Source data
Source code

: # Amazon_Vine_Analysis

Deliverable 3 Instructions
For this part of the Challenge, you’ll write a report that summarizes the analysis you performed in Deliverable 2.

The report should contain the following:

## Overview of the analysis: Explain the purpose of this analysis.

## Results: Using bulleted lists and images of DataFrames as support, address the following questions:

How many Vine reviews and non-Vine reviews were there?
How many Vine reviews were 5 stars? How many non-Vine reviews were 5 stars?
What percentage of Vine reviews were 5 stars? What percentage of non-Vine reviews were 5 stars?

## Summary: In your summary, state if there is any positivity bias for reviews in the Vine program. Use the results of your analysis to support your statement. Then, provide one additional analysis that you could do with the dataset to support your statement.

▸ **Work task**: What you give back should be exactly the lines of the data above from the line with "How many Vine reviews were" through the line with "What percentage of Vine", both of those included, and nothing more.

▸ **Task output**:
How many Vine reviews were 5 stars? How many non-Vine reviews were 5 stars?
What percentage of Vine reviews were 5 stars? What percentage of non-Vine reviews were 5 stars?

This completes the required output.